=== Your objective ===
All the records below must be returned exactly as they stand.

=== Extracted material ===
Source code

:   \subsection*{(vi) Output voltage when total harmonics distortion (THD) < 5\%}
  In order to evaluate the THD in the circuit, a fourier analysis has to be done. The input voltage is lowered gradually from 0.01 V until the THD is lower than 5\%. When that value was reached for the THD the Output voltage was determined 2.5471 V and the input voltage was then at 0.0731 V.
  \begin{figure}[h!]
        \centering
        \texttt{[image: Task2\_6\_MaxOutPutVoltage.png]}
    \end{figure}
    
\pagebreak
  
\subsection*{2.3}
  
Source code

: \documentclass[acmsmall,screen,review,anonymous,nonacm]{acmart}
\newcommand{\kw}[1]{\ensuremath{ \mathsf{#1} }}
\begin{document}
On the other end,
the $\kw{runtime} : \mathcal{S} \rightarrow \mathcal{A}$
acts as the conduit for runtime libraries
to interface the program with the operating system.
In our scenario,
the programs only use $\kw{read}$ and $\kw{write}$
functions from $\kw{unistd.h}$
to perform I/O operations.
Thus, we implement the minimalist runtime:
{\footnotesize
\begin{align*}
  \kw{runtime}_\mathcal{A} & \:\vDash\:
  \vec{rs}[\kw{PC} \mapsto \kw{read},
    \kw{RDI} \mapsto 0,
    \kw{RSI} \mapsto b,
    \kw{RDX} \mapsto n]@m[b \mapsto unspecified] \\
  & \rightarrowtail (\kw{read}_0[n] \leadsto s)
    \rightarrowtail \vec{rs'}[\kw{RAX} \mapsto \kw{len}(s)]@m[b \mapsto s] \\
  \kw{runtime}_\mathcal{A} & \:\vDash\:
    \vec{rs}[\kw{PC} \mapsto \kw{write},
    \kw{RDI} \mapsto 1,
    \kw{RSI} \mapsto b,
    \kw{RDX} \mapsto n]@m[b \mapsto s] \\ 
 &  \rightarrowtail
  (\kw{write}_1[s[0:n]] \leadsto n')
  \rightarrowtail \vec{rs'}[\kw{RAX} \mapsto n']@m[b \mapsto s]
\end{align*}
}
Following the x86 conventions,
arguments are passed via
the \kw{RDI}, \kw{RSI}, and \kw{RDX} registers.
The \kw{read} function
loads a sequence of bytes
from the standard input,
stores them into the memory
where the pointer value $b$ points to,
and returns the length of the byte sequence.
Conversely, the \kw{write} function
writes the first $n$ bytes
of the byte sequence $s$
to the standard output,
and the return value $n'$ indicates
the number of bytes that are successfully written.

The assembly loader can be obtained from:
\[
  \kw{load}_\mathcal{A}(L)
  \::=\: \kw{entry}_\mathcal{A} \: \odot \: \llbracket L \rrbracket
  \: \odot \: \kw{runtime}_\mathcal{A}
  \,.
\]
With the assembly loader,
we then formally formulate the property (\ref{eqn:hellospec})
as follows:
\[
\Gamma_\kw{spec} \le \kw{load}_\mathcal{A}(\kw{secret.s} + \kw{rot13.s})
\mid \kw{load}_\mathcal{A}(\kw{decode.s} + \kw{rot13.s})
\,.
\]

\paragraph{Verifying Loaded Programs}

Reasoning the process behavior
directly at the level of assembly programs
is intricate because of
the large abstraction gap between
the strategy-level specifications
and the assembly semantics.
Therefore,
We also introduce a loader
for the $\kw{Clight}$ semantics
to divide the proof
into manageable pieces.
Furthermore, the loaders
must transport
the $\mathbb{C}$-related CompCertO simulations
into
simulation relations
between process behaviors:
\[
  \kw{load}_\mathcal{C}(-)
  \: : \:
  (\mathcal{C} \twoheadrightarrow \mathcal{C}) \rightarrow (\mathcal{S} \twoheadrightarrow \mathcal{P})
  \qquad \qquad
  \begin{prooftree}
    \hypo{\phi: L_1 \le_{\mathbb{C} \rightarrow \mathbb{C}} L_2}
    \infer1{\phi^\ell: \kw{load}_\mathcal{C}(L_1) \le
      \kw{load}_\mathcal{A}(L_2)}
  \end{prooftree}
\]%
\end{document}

=== The completed task ===
Source code

:   \subsection*{(vi) Output voltage when total harmonics distortion (THD) < 5\%}
  In order to evaluate the THD in the circuit, a fourier analysis has to be done. The input voltage is lowered gradually from 0.01 V until the THD is lower than 5\%. When that value was reached for the THD the Output voltage was determined 2.5471 V and the input voltage was then at 0.0731 V.
  \begin{figure}[h!]
        \centering
        \texttt{[image: Task2\_6\_MaxOutPutVoltage.png]}
    \end{figure}
    
\pagebreak
  
\subsection*{2.3}
  
Source code

: \documentclass[acmsmall,screen,review,anonymous,nonacm]{acmart}
\newcommand{\kw}[1]{\ensuremath{ \mathsf{#1} }}
\begin{document}
On the other end,
the $\kw{runtime} : \mathcal{S} \rightarrow \mathcal{A}$
acts as the conduit for runtime libraries
to interface the program with the operating system.
In our scenario,
the programs only use $\kw{read}$ and $\kw{write}$
functions from $\kw{unistd.h}$
to perform I/O operations.
Thus, we implement the minimalist runtime:
{\footnotesize
\begin{align*}
  \kw{runtime}_\mathcal{A} & \:\vDash\:
  \vec{rs}[\kw{PC} \mapsto \kw{read},
    \kw{RDI} \mapsto 0,
    \kw{RSI} \mapsto b,
    \kw{RDX} \mapsto n]@m[b \mapsto unspecified] \\
  & \rightarrowtail (\kw{read}_0[n] \leadsto s)
    \rightarrowtail \vec{rs'}[\kw{RAX} \mapsto \kw{len}(s)]@m[b \mapsto s] \\
  \kw{runtime}_\mathcal{A} & \:\vDash\:
    \vec{rs}[\kw{PC} \mapsto \kw{write},
    \kw{RDI} \mapsto 1,
    \kw{RSI} \mapsto b,
    \kw{RDX} \mapsto n]@m[b \mapsto s] \\ 
 &  \rightarrowtail
  (\kw{write}_1[s[0:n]] \leadsto n')
  \rightarrowtail \vec{rs'}[\kw{RAX} \mapsto n']@m[b \mapsto s]
\end{align*}
}
Following the x86 conventions,
arguments are passed via
the \kw{RDI}, \kw{RSI}, and \kw{RDX} registers.
The \kw{read} function
loads a sequence of bytes
from the standard input,
stores them into the memory
where the pointer value $b$ points to,
and returns the length of the byte sequence.
Conversely, the \kw{write} function
writes the first $n$ bytes
of the byte sequence $s$
to the standard output,
and the return value $n'$ indicates
the number of bytes that are successfully written.

The assembly loader can be obtained from:
\[
  \kw{load}_\mathcal{A}(L)
  \::=\: \kw{entry}_\mathcal{A} \: \odot \: \llbracket L \rrbracket
  \: \odot \: \kw{runtime}_\mathcal{A}
  \,.
\]
With the assembly loader,
we then formally formulate the property (\ref{eqn:hellospec})
as follows:
\[
\Gamma_\kw{spec} \le \kw{load}_\mathcal{A}(\kw{secret.s} + \kw{rot13.s})
\mid \kw{load}_\mathcal{A}(\kw{decode.s} + \kw{rot13.s})
\,.
\]

\paragraph{Verifying Loaded Programs}

Reasoning the process behavior
directly at the level of assembly programs
is intricate because of
the large abstraction gap between
the strategy-level specifications
and the assembly semantics.
Therefore,
We also introduce a loader
for the $\kw{Clight}$ semantics
to divide the proof
into manageable pieces.
Furthermore, the loaders
must transport
the $\mathbb{C}$-related CompCertO simulations
into
simulation relations
between process behaviors:
\[
  \kw{load}_\mathcal{C}(-)
  \: : \:
  (\mathcal{C} \twoheadrightarrow \mathcal{C}) \rightarrow (\mathcal{S} \twoheadrightarrow \mathcal{P})
  \qquad \qquad
  \begin{prooftree}
    \hypo{\phi: L_1 \le_{\mathbb{C} \rightarrow \mathbb{C}} L_2}
    \infer1{\phi^\ell: \kw{load}_\mathcal{C}(L_1) \le
      \kw{load}_\mathcal{A}(L_2)}
  \end{prooftree}
\]%
\end{document}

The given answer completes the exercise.